We know today’s doses of the mRNA vaccine for COVID-19 work by wrapping the SARS-CoV-2 virus’s mRNA information into a nanolipid envelope, delivering them inside the cell to guide the genome of the virus. cells that produce viral spike proteins.

In other words, mRNA turns every cell in our body into a vaccine factory. When the spike protein of the SARS-CoV-2 virus is produced, it stimulates the body to respond by producing antibodies to the virus. These antibodies will help us prevent real infections and reduce the risk of severe illness and death if we remain infected with COVID-19 or its variants.

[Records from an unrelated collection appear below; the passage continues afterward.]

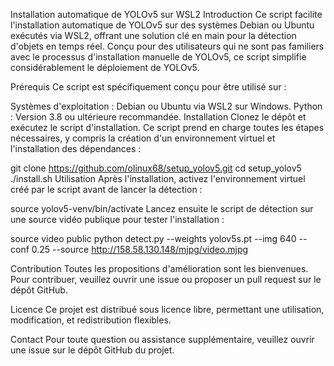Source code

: Installation automatique de YOLOv5 sur WSL2
Introduction
Ce script facilite l'installation automatique de YOLOv5 sur des systèmes Debian ou Ubuntu exécutés via WSL2, offrant une solution clé en main pour la détection d'objets en temps réel. Conçu pour des utilisateurs qui ne sont pas familiers avec le processus d'installation manuelle de YOLOv5, ce script simplifie considérablement le déploiement de YOLOv5.

Prérequis
Ce script est spécifiquement conçu pour être utilisé sur :

Systèmes d'exploitation : Debian ou Ubuntu via WSL2 sur Windows.
Python : Version 3.8 ou ultérieure recommandée.
Installation
Clonez le dépôt et exécutez le script d'installation. Ce script prend en charge toutes les étapes nécessaires, y compris la création d'un environnement virtuel et l'installation des dépendances :


git clone https://github.com/olinux68/setup_yolov5.git
cd setup_yolov5
./install.sh
Utilisation
Après l'installation, activez l'environnement virtuel créé par le script avant de lancer la détection :

source yolov5-venv/bin/activate
Lancez ensuite le script de détection sur une source vidéo publique pour tester l'installation :

source video public
python detect.py --weights yolov5s.pt --img 640 --conf 0.25 --source http://158.58.130.148/mjpg/video.mjpg



Contribution
Toutes les propositions d'amélioration sont les bienvenues. Pour contribuer, veuillez ouvrir une issue ou proposer un pull request sur le dépôt GitHub.

Licence
Ce projet est distribué sous licence libre, permettant une utilisation, modification, et redistribution flexibles.

Contact
Pour toute question ou assistance supplémentaire, veuillez ouvrir une issue sur le dépôt GitHub du projet.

Back three decades ago, the idea of ​​an mRNA vaccine was met with resistance from many scientists. No one thought it could be developed successfully. That’s because mRNA, once introduced into the body, immediately causes an acute immune response, in which immune cells treat the mRNA as a foreign molecule and break it down.

But in the early 2000s, the duo of scientists Katalin Karikó and Drew Weissman at the University of Pennsylvania found a way to combat this acute immune response. Specifically, they replaced a nucleotide molecule in the mRNA called uracil (U) with an artificial molecule with a similar structure.

This allows the mRNA to pass the immune test to survive inside the cell, triggering it to make antigens and then the immune system to make antibodies.

Despite widespread skepticism, confidence in the promise of an mRNA vaccine has enabled Karikó and Drew Weissman to create a technology that is not only vital to the fight against coronavirus today, but also delivers holds great promise for future vaccines and treatments to deal with many diseases including HIV, cancer, autoimmune and genetic diseases ,” the Breakthrough Awards website says.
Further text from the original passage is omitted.